Dentro y fuera de los cuarteles ha caído bien el detallazo del Rey de visitar a las tropas españolas destacadas en Afganistán. Siguiendo su algo más que supuesto buen olfato, Don Juan Carlos, ha estado a la altura de lo que se esperaba. Y no sólo por su condición de jefe de las Fuerzas Armadas –en la actualidad más protocolaria que efectiva—sino por seguir demostrando, como dejó bien claro en su mensaje navideño, su condición de servidor público.

    El hecho de que el titular de la Corona hiciese anoche el viaje en secreto obedece más a motivos de seguridad (el polvorín afgano tiene al lado Pakistán, país inestable incluso antes del asesinato de Benazir Bhutto) que a opacidad informativa. Acompañado del ministro de Defensa, José Antonio Alonso, el Rey ha demostrado su sensibilidad para con la presencia internacional de España y su –constitucionalmente obligatoria--  sintonía con las políticas del Gobierno.
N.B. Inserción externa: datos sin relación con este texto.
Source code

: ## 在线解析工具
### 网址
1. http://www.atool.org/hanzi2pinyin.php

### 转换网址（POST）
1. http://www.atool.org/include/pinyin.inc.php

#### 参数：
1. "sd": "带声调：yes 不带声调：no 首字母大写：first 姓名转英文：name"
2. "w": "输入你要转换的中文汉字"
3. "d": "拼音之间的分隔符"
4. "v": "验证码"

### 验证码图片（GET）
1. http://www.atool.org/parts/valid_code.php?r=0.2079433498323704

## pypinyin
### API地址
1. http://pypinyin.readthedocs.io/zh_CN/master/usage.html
    Naturalmente, el viaje del Rey podría tener muchas lecturas, todas ellas unidas al clima electoral que se respira pese a las fiestas navideñas. Y es normal que así sea. En todos y cada unos de los momentos, el Rey ha estado a lo que tenga a bien disponer el gobierno de turno (recordemos la maleducada intemperancia de José María Aznar cuando dijo aquello de “el Rey irá a Cuba cuando toque”), pero no hay que olvidar que por formación, el jefe del Estado es y se siente militar. Quizá aquí esté una de las claves de su deseo de visitar a las tropas españolas en misiones exteriores. La justificación –para el columnista absolutamente innecesaria— de que el viaje coincidía más o menos con su septuagésimo cumpleaños es algo que valoran militares y paisanos. Un signo de sensibilidad, si se quiere campechana.

    La especie que se ha difundido esta mañana desde alguna que otra caverna radiofónica de que por qué no iba también el presidente del Gobierno es sólo una de las esperadas y previstas andanadas mediáticas. Porque estos artilleros de micrófono, en el caso de que Rodríguez Zapatero se hubiese sumado a la expedición, hubiesen tronado con idéntica o puede que redoblada intensidad, acusando de electoralismo al presidente del Gobierno y de quitar protagonismo al Rey.

    En cohonestar sus querencias personales y sus obligaciones constitucionales habrá que reconocer que Don Juan Carlos –tras 32 años de reinado— es todo un experto. Vamos como que tiene ya mucha mili hecha. Eso sí, como capitán general de los Ejércitos de Tierra, Mar y Aire. Un entorchado más añadir a los de su veteranía.